Этот дух агрессивной солидарности, с недавнего времени замечавшийся Стивеном в сопернике, не вызывал в нем желания изменить собственной манере спокойного повиновения. Он с недоверием относился и к искренности и к пылкости этой солидарности, видя в ней худшее проявление близости возмужания. Вопрос чести, поднятый здесь, как все такие вопросы, для него был мелким. Меж тем как ум его гонялся за своими неосязаемыми призраками и, не поймав, в замешательстве оставлял погоню, он постоянно слышал вокруг неумолчные голоса отца и своих наставников, которые призывали его быть прежде всего джентльменом и быть прежде всего добрым католиком. Теперь эти голоса сделались для него пустым звуком. Когда открылся спортивный класс, послышался еще голос, который призывал быть сильным, здоровым, мужественным; а когда началось движение за национальное возрождение, новый голос начал повелевать ему быть верным своей стране, помочь воскресить ее забытый язык, ее традиции. Он предвидел уже, что в житейской стихии мирской голос будет ему внушать, чтобы он своими трудами поправил бедственное положение отца, - как сейчас голоса однокашников призывали быть хорошим товарищем, прикрывать их от выговоров, выпрашивать для них прощение и стараться всячески устроить для всех лишний свободный день. Именно из-за этого гомона бессмысленных голосов он в замешательстве прекращал свою погоню за призраками. Иногда он прислушивался к ним ненадолго, но счастлив он бывал только вдали от них, в недосягаемости для них, один или в обществе призрачных сотоварищей.

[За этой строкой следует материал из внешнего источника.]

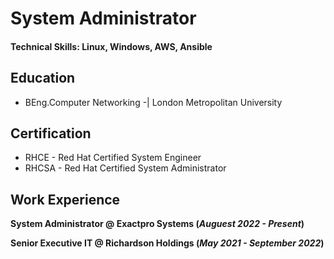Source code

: # System Administrator

#### Technical Skills: Linux, Windows, AWS, Ansible

## Education
- BEng.Computer Networking  -| London Metropolitan University

## Certification
- RHCE  - Red Hat Certified System Engineer
- RHCSA - Red Hat Certified System Administrator

## Work Experience
**System Administrator @ Exactpro Systems  (_Auguest 2022 - Present_)**

**Senior Executive IT @ Richardson Holdings  (_May 2021 - September 2022_)**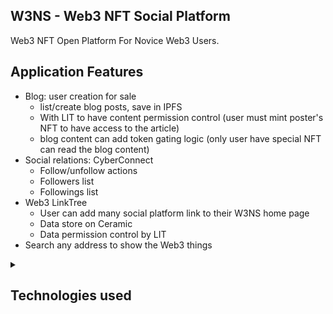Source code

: ## W3NS - Web3 NFT Social Platform

Web3 NFT Open Platform For Novice Web3 Users.

## Application Features

* Blog: user creation for sale
  * list/create blog posts, save in IPFS
  * With LIT to have content permission control (user must mint poster's NFT to have access to the article)
  * blog content can add token gating logic (only user have special NFT can read the blog content)
* Social relations: CyberConnect
  * Follow/unfollow actions
  * Followers list
  * Followings list
* Web3 LinkTree
  * User can add many social platform link to their W3NS home page
  * Data store on Ceramic
  * Data permission control by LIT
* Search any address to show the Web3 things

<details>
<summary><h2>Technologies used</h2></summary>

* BlockChain Network
  * [x] Polygon Mumbai testnet
  * [x] Rinkeby
* Smart Contract Dev Env
  * [x] Hardhat
* RPC endpoints
  * [x] Infura
* Front-end hosting && image assets && CDN
  * [x] Vercel
  * [x] IPFS
* User profiles / Blog posts store / Albumn Store / Permission Control
  * [x] Ceramic
  * [x] Self.ID
  * [x] LIT
* Social Graph
  * [x] CyberConnect
* Chat
  * [x] XMTP
* Application Tech Stack
  * [x] TailwindCSS
  * [x] Vue3
  * [x] Pinia (state store)
  * [x] PWA
  * [x] Vue-i18n
  * [x] Villus (gql && pinia binding lib)
  * [x] Vite2

</details>
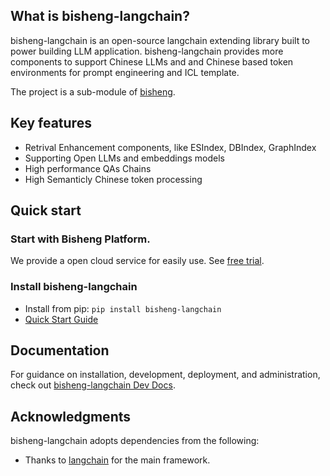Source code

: ## What is bisheng-langchain?

bisheng-langchain is an open-source langchain extending library built to power building LLM application.
bisheng-langchain provides more components to support Chinese LLMs and and Chinese based token environments for prompt engineering and ICL template.


The project is a sub-module of [bisheng](https://github.com/dataelement/bisheng).


## Key features

- Retrival Enhancement components, like ESIndex, DBIndex, GraphIndex 
- Supporting Open LLMs and embeddings models 
- High performance QAs Chains
- High Semanticly Chinese token processing


## Quick start

### Start with Bisheng Platform.

We provide a open cloud service for easily use. See [free trial](https://bisheng.dataelem.com/).


### Install bisheng-langchain

- Install from pip: `pip install bisheng-langchain`
- [Quick Start Guide](https://m7a7tqsztt.feishu.cn/wiki/CTXNwpqGKiMs5FkKlPJcylfonuD)


## Documentation

For guidance on installation, development, deployment, and administration, 
check out [bisheng-langchain Dev Docs](https://dataelem.feishu.cn/wiki/Xaq8wKQjkiYEHNkXuYLc7JkxnPf). 


## Acknowledgments

bisheng-langchain adopts dependencies from the following:

- Thanks to [langchain](https://github.com/langchain-ai/langchain) for the main framework.

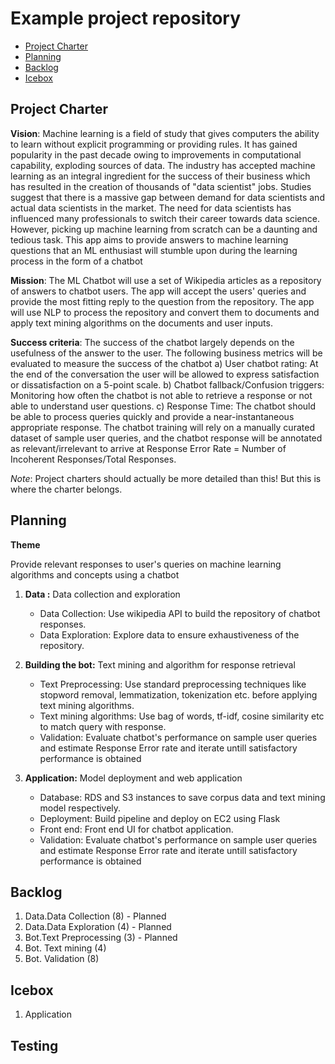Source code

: # Example project repository

<!-- toc -->

- [Project Charter](#project-charter)
- [Planning](#planning) 
- [Backlog](#backlog)
- [Icebox](#backlog)

<!-- tocstop -->

## Project Charter 

**Vision**: Machine learning is a field of 
study that gives computers the ability to learn 
without explicit programming or providing rules.
It has gained popularity in the past decade owing
 to improvements in computational capability,
 exploding sources of data. 
 The industry has accepted machine learning 
 as an integral ingredient for the success of 
 their business which has resulted in the creation of thousands of "data scientist" jobs.  Studies suggest that there is a massive gap between demand for data scientists and actual data scientists in the market. The need for data scientists has influenced many professionals to switch their career towards data science. However, picking up machine learning from scratch can be a daunting and tedious task. This app aims to provide answers to machine learning questions that an ML enthusiast will stumble upon during the learning process in the form of a chatbot

**Mission**: The ML Chatbot will use a set of Wikipedia articles as a repository of answers to chatbot users.  The app will accept the users' queries and provide the most fitting reply to the question from the repository.
  The app will use NLP to process the repository and convert them to documents and apply text mining algorithms on the documents and user inputs. 

**Success criteria**: The success of the chatbot largely depends on the usefulness of the answer to the user.  The following business metrics will be evaluated to measure the success of the chatbot
a) User chatbot rating: At the end of the conversation the user will be allowed to express satisfaction or dissatisfaction on a 5-point scale.
b) Chatbot fallback/Confusion triggers:  Monitoring how often the chatbot is not able to retrieve a response or not able to understand user questions.
c) Response Time: The chatbot should be able to process queries quickly and provide a near-instantaneous appropriate response. 
The chatbot training will rely on a manually curated dataset of sample user queries, and the chatbot response will be annotated as relevant/irrelevant to arrive at Response Error Rate = Number of Incoherent Responses/Total Responses. 


_Note_: Project charters should actually be more detailed than this! But this is where the charter belongs.  

## Planning

**Theme**

Provide relevant responses to user's queries on 
machine learning algorithms and concepts
 using a chatbot

1. **Data :**  Data collection and exploration 
	- Data Collection: Use wikipedia API to build the repository of chatbot responses. 
	- Data Exploration: Explore data to ensure exhaustiveness of the repository.
	
2. **Building the bot:** Text mining and algorithm for response retrieval
	- Text Preprocessing: Use standard preprocessing techniques like stopword removal, lemmatization, tokenization etc. before applying text mining algorithms.
	- Text mining algorithms: Use bag of words, tf-idf, cosine similarity etc to match query with response.
	- Validation: Evaluate chatbot's performance on sample user queries and estimate Response Error rate and iterate untill satisfactory performance is obtained

3. **Application:** Model deployment and web application
	- Database: RDS and S3 instances to save corpus data and text mining model respectively.
	- Deployment: Build pipeline and deploy on EC2 using Flask
	- Front end: Front end UI for chatbot application.
	- Validation: Evaluate chatbot's performance on sample user queries and estimate Response Error rate and iterate untill satisfactory performance is obtained
	

## Backlog

1. Data.Data Collection (8) - Planned
2. Data.Data Exploration (4) - Planned
3. Bot.Text Preprocessing (3)  - Planned
4. Bot. Text mining (4) 
5. Bot. Validation (8) 

## Icebox

1. Application

## Testing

В ризнице полный иезуит цветущего вида и пожилой человек в синем поношенном костюме рылись в ящике с гримировальными красками. Мальчики, которых уже загримировали, бродили вокруг или растерянно стояли, неуверенно потрагивая свои лица робкими кончиками пальцев. Посреди ризницы молодой иезуит, прибывший в колледж на время, глубоко засунув руки в карманы, раскачивался на своих подошвах - переносил вес тела с носка на каблук и обратно, в одном ритме. Его небольшая голова с поблескивающими завитками рыжих волос и свежевыбритое лицо очень гармонировали с идеального покроя сутаной и идеально начищенными ботинками.
Глядя на эту качающуюся фигуру и пытаясь прочесть послание, что несла насмешливая улыбка патера, Стивен вспомнил, как, отправляя его в Клонгоуз, отец говорил, что иезуита можно всегда узнать по стилю одежды. Едва он вспомнил это, он осознал некое сходство в складе ума между своим отцом и этим улыбающимся нарядным патером, и одновременно осознал, что происходит некое осквернение сана священника или же самой ризницы, тишину которой грубо нарушали шутовские возгласы и громкие речи, а воздух насыщен был острыми запахами грима и горящего газа.
Пока пожилой человек морщинил ему лоб и подводил черным и синим челюсти, он слушал рассеянно полного молодого иезуита, наставлявшего, чтобы он говорил четко и выделял главные места. Он услышал, как оркестр заиграл "Лилию Килларни", и понял, что через несколько секунд поднимется занавес. Он не испытывал страха сцены, но мысль о роли, которую предстояло играть, вызывала у него чувство унижения. Он припомнил некоторые реплики, и к накрашенным щекам резко прилила кровь. Но тут он представил, как из зала на него смотрят ее глаза, манящие и серьезные, и этот образ вмиг вытеснил все сомнения, придав ему спокойствие и уверенность. Его словно наделили иной природой: юное заразительное веселье, царившее вокруг, проникло в него и преобразило его угрюмую недоверчивость. На один редкостный миг он словно облекся в истинный наряд отрочества - и, стоя за кулисами среди всех занятых в спектакле, он от души разделял общее веселье, когда два дюжих патера рывками тщились поднять напрочь перекосившийся занавес.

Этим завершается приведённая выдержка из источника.